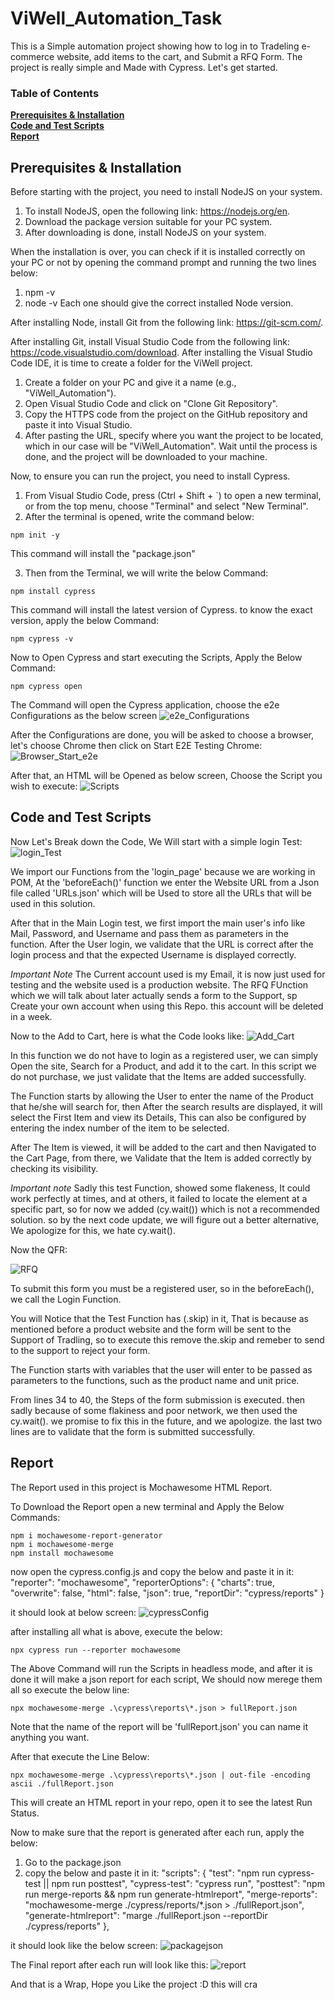 # ViWell_Automation_Task
This is a Simple automation project showing how to log in to Tradeling e-commerce website, add items to the cart, and Submit a RFQ Form.
The project is really simple and Made with Cypress. Let's get started.


### Table of Contents  
**[Prerequisites & Installation](#prerequisites--installation)**<br>
**[Code and Test Scripts](#code-and-test-scripts)**<br>
**[Report](#report)**<br>

## Prerequisites & Installation
Before starting with the project, you need to install NodeJS on your system.
1) To install NodeJS, open the following link: https://nodejs.org/en.
2) Download the package version suitable for your PC system.
3) After downloading is done, install NodeJS on your system.

When the installation is over, you can check if it is installed correctly on your PC or not by opening the command prompt and running the two lines below:
1) npm -v
2) node -v
Each one should give the correct installed Node version.

After installing Node, install Git from the following link: https://git-scm.com/.

After installing Git, install Visual Studio Code from the following link: https://code.visualstudio.com/download.
After installing the Visual Studio Code IDE, it is time to create a folder for the ViWell project.

1) Create a folder on your PC and give it a name (e.g., "ViWell_Automation").
2) Open Visual Studio Code and click on "Clone Git Repository".
3) Copy the HTTPS code from the project on the GitHub repository and paste it into Visual Studio.
4) After pasting the URL, specify where you want the project to be located, which in our case will be "ViWell_Automation".
Wait until the process is done, and the project will be downloaded to your machine.

Now, to ensure you can run the project, you need to install Cypress.
1) From Visual Studio Code, press (Ctrl + Shift + `) to open a new terminal, or from the top menu, choose "Terminal" and select "New Terminal".
2) After the terminal is opened, write the command below:
```visual Studio Code
npm init -y
```
This command will install the "package.json"

3) Then from the Terminal, we will write the below Command:
```visual Studio Code
npm install cypress
```
This command will install the latest version of Cypress. to know the exact version, apply the below Command:
```visual Studio Code
npm cypress -v
```

Now to Open Cypress and start executing the Scripts, Apply the Below Command:
```visual Studio Code
npm cypress open
```
The Command will open the Cypress application, choose the e2e Configurations as the below screen
![e2e_Configurations](https://github.com/TarekAshraf96/ViWell_Automation_Task/assets/44756402/6303b820-e30c-4e94-b078-91f5a24340bf)

After the Configurations are done, you will be asked to choose a browser, let's choose Chrome then click on Start E2E Testing Chrome:
![Browser_Start_e2e](https://github.com/TarekAshraf96/ViWell_Automation_Task/assets/44756402/933bd0a2-6d68-4c88-90d3-ed7bb9ad636e)

After that, an HTML will be Opened as below screen, Choose the Script you wish to execute:
![Scripts](https://github.com/TarekAshraf96/ViWell_Automation_Task/assets/44756402/2b374b5a-ddc6-4c1d-99c2-b8c8c28997f0)

## Code and Test Scripts
Now Let's Break down the Code, We Will start with a simple login Test:
![login_Test](https://github.com/TarekAshraf96/ViWell_Automation_Task/assets/44756402/3e8d4510-d655-4342-853f-291223d682d7)

We import our Functions from the 'login_page' because we are working in POM, At the 'beforeEach()' function we enter the Website URL from a Json file called 'URLs.json' which will be Used to store all the 
URLs that will be used in this solution.

After that in the Main Login test, we first import the main user's info like Mail, Password, and Username and pass them as parameters in the function.
After the User login, we validate that the URL is correct after the login process and that the expected Username is displayed correctly.

*Important Note*
The Current account used is my Email, it is now just used for testing and the website used is a production website. The RFQ FUnction which we will talk about later actually sends a form to the Support,
sp Create your own account when using this Repo. this account will be deleted in a week.


Now to the Add to Cart, here is what the Code looks like:
![Add_Cart](https://github.com/TarekAshraf96/ViWell_Automation_Task/assets/44756402/013ab05f-0a3f-4858-93c2-86d408bf5656)

In this function we do not have to login as a registered user, we can simply Open the site, Search for a Product, and add it to the cart. In this script we do not purchase, we just validate that the Items
are added successfully.

The Function starts by allowing the User to enter the name of the Product that he/she will search for, then After the search results are displayed, it will select the First Item and view its Details,
This can also be configured by entering the index number of the item to be selected.

After The Item is viewed, it will be added to the cart and then Navigated to the Cart Page, from there, we Validate that the Item is added correctly by checking its visibility.

*Important note*
Sadly this test Function, showed some flakeness, It could work perfectly at times, and at others, it failed to locate the element at a specific part, so for now we added (cy.wait()) which is not a recommended solution.
so by the next code update, we will figure out a better alternative, We apologize for this, we hate cy.wait().

Now the QFR:

![RFQ](https://github.com/TarekAshraf96/ViWell_Automation_Task/assets/44756402/37906485-1c25-4ceb-b991-5815c9a55a23)

To submit this form you must be a registered user, so in the beforeEach(), we call the Login Function.

You will Notice that the Test Function has (.skip) in it, That is because as mentioned before a product website and the form will be sent to the Support of Tradling, so to execute this remove the.skip and remeber to 
send to the support to reject your form.

The Function starts with variables that the user will enter to be passed as parameters to the functions, such as the product name and unit price.

From lines 34 to 40, the Steps of the form submission is executed. then sadly because of some flakiness and poor network, we then used the cy.wait(). we promise to fix this in the future, and we apologize.
the last two lines are to validate that the form is submitted successfully.


## Report

The Report used in this project is Mochawesome HTML Report.

To Download the Report open a new terminal and Apply the Below Commands:

```visual Studio Code
npm i mochawesome-report-generator
npm i mochawesome-merge
npm install mochawesome
```

now open the cypress.config.js and copy the below and paste it in it:
    "reporter": "mochawesome",
    "reporterOptions": {
      "charts": true,
      "overwrite": false,
      "html": false,
      "json": true,
      "reportDir": "cypress/reports"
     }

it should look at below screen:
![cypressConfig](https://github.com/TarekAshraf96/ViWell_Automation_Task/assets/44756402/27be06a5-53d6-4add-affb-1df99ea4887f)


after installing all what is above, execute the below:
```visual Studio Code
npx cypress run --reporter mochawesome  
```

The Above Command will run the Scripts in headless mode, and after it is done it will make a json report for each script, We should now merege them all so execute the below line:
```visual Studio Code
npx mochawesome-merge .\cypress\reports\*.json > fullReport.json
```
Note that the name of the report will be 'fullReport.json' you can name it anything you want.

After that execute the Line Below:
```visual Studio Code
npx mochawesome-merge .\cypress\reports\*.json | out-file -encoding ascii ./fullReport.json
```
This will create an HTML report in your repo, open it to see the latest Run Status.

Now to make sure that the report is generated after each run, apply the below:
1) Go to the package.json
2) copy the below and paste it in it:
"scripts": {
    "test":  "npm run cypress-test || npm run posttest",
    "cypress-test": "cypress run",
    "posttest": "npm run merge-reports && npm run generate-htmlreport",
    "merge-reports": "mochawesome-merge ./cypress/reports/*.json > ./fullReport.json",
    "generate-htmlreport": "marge ./fullReport.json --reportDir ./cypress/reports"
  },

it should look like the below screen:
![packagejson](https://github.com/TarekAshraf96/ViWell_Automation_Task/assets/44756402/bd013ab9-eab6-484b-9cf8-f8d5dd630384)


The Final report after each run will look like this:
![report](https://github.com/TarekAshraf96/ViWell_Automation_Task/assets/44756402/8a1adc3b-0dba-41e6-ab28-523bbe8cffc7)


And that is a Wrap, Hope you Like the project :D 
this will cra
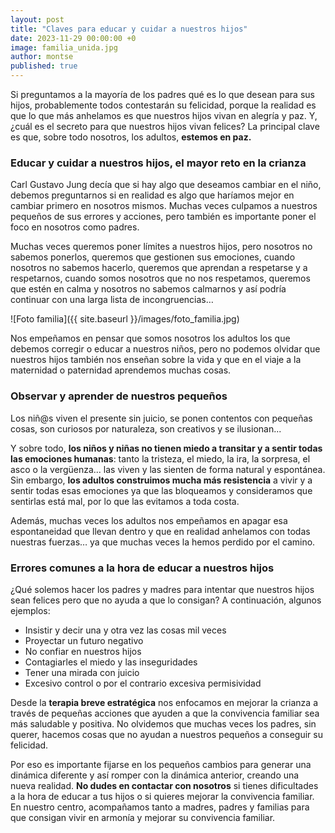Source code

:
 ```yaml
---
layout: post
title: "Claves para educar y cuidar a nuestros hijos"
date: 2023-11-29 00:00:00 +0
image: familia_unida.jpg
author: montse
published: true
---
```


Si preguntamos a la mayoría de los padres qué es lo que desean para sus hijos, probablemente todos contestarán su felicidad, porque la realidad es que lo que más anhelamos es que nuestros hijos vivan en alegría y paz. Y, ¿cuál es el secreto para que nuestros hijos vivan felices? La principal clave es que, sobre todo nosotros, los adultos, **estemos en paz.**  

<!-- more -->

### Educar y cuidar a nuestros hijos, el mayor reto en la crianza

Carl Gustavo Jung decía que si hay algo que deseamos cambiar en el niño, debemos preguntarnos si en realidad es algo que haríamos mejor en cambiar primero en nosotros mismos. Muchas veces culpamos a nuestros pequeños de sus errores y acciones, pero también es importante poner el foco en nosotros como padres.

Muchas veces queremos poner límites a nuestros hijos, pero nosotros no sabemos ponerlos, queremos que gestionen sus emociones, cuando nosotros no sabemos hacerlo, queremos que aprendan a respetarse y a respetarnos, cuando somos nosotros que no nos respetamos, queremos que estén en calma y nosotros no sabemos calmarnos y así podría continuar con una larga lista de incongruencias…  

![Foto familia]({{ site.baseurl }}/images/foto_familia.jpg)


Nos empeñamos en pensar que somos nosotros los adultos los que debemos corregir o educar a nuestros niños, pero no podemos olvidar que nuestros hijos también nos enseñan sobre la vida y que en el viaje a la maternidad o paternidad aprendemos muchas cosas.


### Observar y aprender de nuestros pequeños

Los niñ@s viven el presente sin juicio, se ponen contentos con pequeñas cosas, son curiosos por naturaleza, son creativos y se ilusionan...

Y sobre todo, **los niños y niñas no tienen miedo a transitar y a sentir todas las emociones humanas**: tanto la tristeza, el miedo, la ira, la sorpresa, el asco o la vergüenza... las viven y las sienten de forma natural y espontánea. Sin embargo, **los adultos construimos mucha más resistencia** a vivir y a sentir todas esas emociones ya que las bloqueamos y consideramos que sentirlas está mal, por lo que las evitamos a toda costa.

Además, muchas veces los adultos nos empeñamos en apagar esa espontaneidad que llevan dentro y que en realidad anhelamos con todas nuestras fuerzas… ya que muchas veces la hemos perdido por el camino.  

### Errores comunes a la hora de educar a nuestros hijos

¿Qué solemos hacer los padres y madres para intentar que nuestros hijos sean felices pero que no ayuda a que lo consigan? A continuación, algunos ejemplos:

- Insistir y decir una y otra vez las cosas mil veces 
- Proyectar un futuro negativo 
- No confiar en nuestros hijos
- Contagiarles el miedo y las inseguridades 
- Tener una mirada con juicio 
- Excesivo control o por el contrario excesiva permisividad


Desde la **terapia breve estratégica** nos enfocamos en mejorar la crianza a través de pequeñas acciones que ayuden a que la convivencia familiar sea más saludable y positiva. No olvidemos que muchas veces los padres, sin querer, hacemos cosas que no ayudan a nuestros pequeños a conseguir su felicidad.

Por eso es importante fijarse en los pequeños cambios para generar una dinámica diferente y así romper con la dinámica anterior, creando una nueva realidad. **No dudes en contactar con nosotros** si tienes dificultades a la hora de educar a tus hijos o si quieres mejorar la convivencia familiar. En nuestro centro, acompañamos tanto a madres, padres y familias para que consigan vivir en armonía y mejorar su convivencia familiar. 

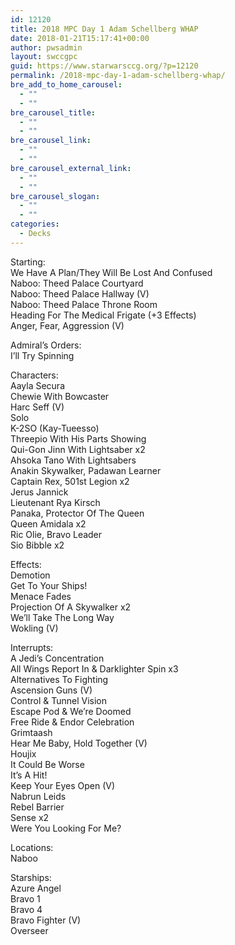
 ```yaml
---
id: 12120
title: 2018 MPC Day 1 Adam Schellberg WHAP
date: 2018-01-21T15:17:41+00:00
author: pwsadmin
layout: swccgpc
guid: https://www.starwarsccg.org/?p=12120
permalink: /2018-mpc-day-1-adam-schellberg-whap/
bre_add_to_home_carousel:
  - ""
  - ""
bre_carousel_title:
  - ""
  - ""
bre_carousel_link:
  - ""
  - ""
bre_carousel_external_link:
  - ""
  - ""
bre_carousel_slogan:
  - ""
  - ""
categories:
  - Decks
---
```

Starting:  
We Have A Plan/They Will Be Lost And Confused  
Naboo: Theed Palace Courtyard  
Naboo: Theed Palace Hallway (V)  
Naboo: Theed Palace Throne Room  
Heading For The Medical Frigate (+3 Effects)  
Anger, Fear, Aggression (V)

Admiral’s Orders:  
I&#8217;ll Try Spinning

Characters:  
Aayla Secura  
Chewie With Bowcaster  
Harc Seff (V)  
Solo  
K-2SO (Kay-Tueesso)  
Threepio With His Parts Showing  
Qui-Gon Jinn With Lightsaber x2  
Ahsoka Tano With Lightsabers  
Anakin Skywalker, Padawan Learner  
Captain Rex, 501st Legion x2  
Jerus Jannick  
Lieutenant Rya Kirsch  
Panaka, Protector Of The Queen  
Queen Amidala x2  
Ric Olie, Bravo Leader  
Sio Bibble x2

Effects:  
Demotion  
Get To Your Ships!  
Menace Fades  
Projection Of A Skywalker x2  
We&#8217;ll Take The Long Way  
Wokling (V)

Interrupts:  
A Jedi&#8217;s Concentration  
All Wings Report In & Darklighter Spin x3  
Alternatives To Fighting  
Ascension Guns (V)  
Control & Tunnel Vision  
Escape Pod & We&#8217;re Doomed  
Free Ride & Endor Celebration  
Grimtaash  
Hear Me Baby, Hold Together (V)  
Houjix  
It Could Be Worse  
It&#8217;s A Hit!  
Keep Your Eyes Open (V)  
Nabrun Leids  
Rebel Barrier  
Sense x2  
Were You Looking For Me?

Locations:  
Naboo

Starships:  
Azure Angel  
Bravo 1  
Bravo 4  
Bravo Fighter (V)  
Overseer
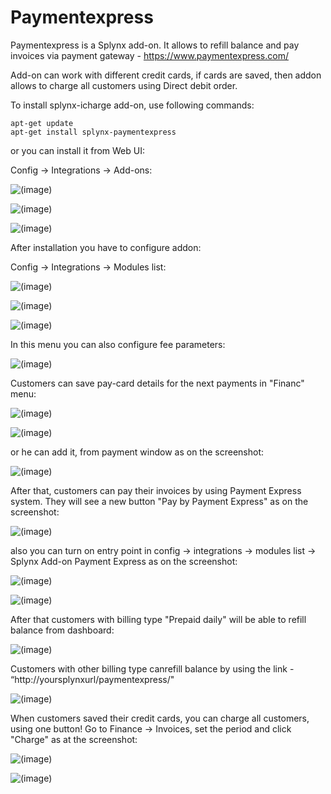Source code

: Paymentexpress
==============

Paymentexpress is a Splynx add-on. It allows to refill balance and pay invoices via payment gateway - https://www.paymentexpress.com/

Add-on can work with different credit cards, if cards are saved, then addon allows to charge all customers using Direct debit order.

To install splynx-icharge add-on, use following commands:

```
apt-get update
apt-get install splynx-paymentexpress
```
or you can install it from Web UI:

Config → Integrations → Add-ons:

![(image)](0.png)

![(image)](1.png)

![(image)](2.png)

After installation you have to configure addon:

Config → Integrations → Modules list:

![(image)](3.png)

![(image)](4.png)

![(image)](5.png)

In this menu you can also configure fee parameters:

![(image)](6.png)

Customers can save pay-card details for the next payments in "Financ" menu:

![(image)](7.png)

![(image)](8.png)

or he can add it, from payment window as on the screenshot:

![(image)](13.png)

After that, customers can pay their invoices by using Payment Express system. They will see a new button "Pay by Payment Express" as on the screenshot:

![(image)](9.png)

also you can turn on entry point in config -> integrations -> modules list -> Splynx Add-on Payment Express as on the screenshot:

![(image)](4.png)

![(image)](10.png)

After that customers with billing type "Prepaid daily" will be able to refill balance from dashboard:

![(image)](11.png)

Customers with other billing type canrefill balance by using the link - “http://yoursplynxurl/paymentexpress/"

![(image)](12.png)

When customers saved their credit cards, you can charge all customers, using one button! Go to Finance → Invoices, set the period and click "Charge" as at the screenshot:

![(image)](14.png)

![(image)](15.png)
-=-=-
## Problem to work on:
A word-for-word restatement of the records above from the line containing "Config → Integrations → Modules" to their final line is all the answer should hold.

## Your response:
Config → Integrations → Modules list:

![(image)](3.png)

![(image)](4.png)

![(image)](5.png)

In this menu you can also configure fee parameters:

![(image)](6.png)

Customers can save pay-card details for the next payments in "Financ" menu:

![(image)](7.png)

![(image)](8.png)

or he can add it, from payment window as on the screenshot:

![(image)](13.png)

After that, customers can pay their invoices by using Payment Express system. They will see a new button "Pay by Payment Express" as on the screenshot:

![(image)](9.png)

also you can turn on entry point in config -> integrations -> modules list -> Splynx Add-on Payment Express as on the screenshot:

![(image)](4.png)

![(image)](10.png)

After that customers with billing type "Prepaid daily" will be able to refill balance from dashboard:

![(image)](11.png)

Customers with other billing type canrefill balance by using the link - “http://yoursplynxurl/paymentexpress/"

![(image)](12.png)

When customers saved their credit cards, you can charge all customers, using one button! Go to Finance → Invoices, set the period and click "Charge" as at the screenshot:

![(image)](14.png)

![(image)](15.png)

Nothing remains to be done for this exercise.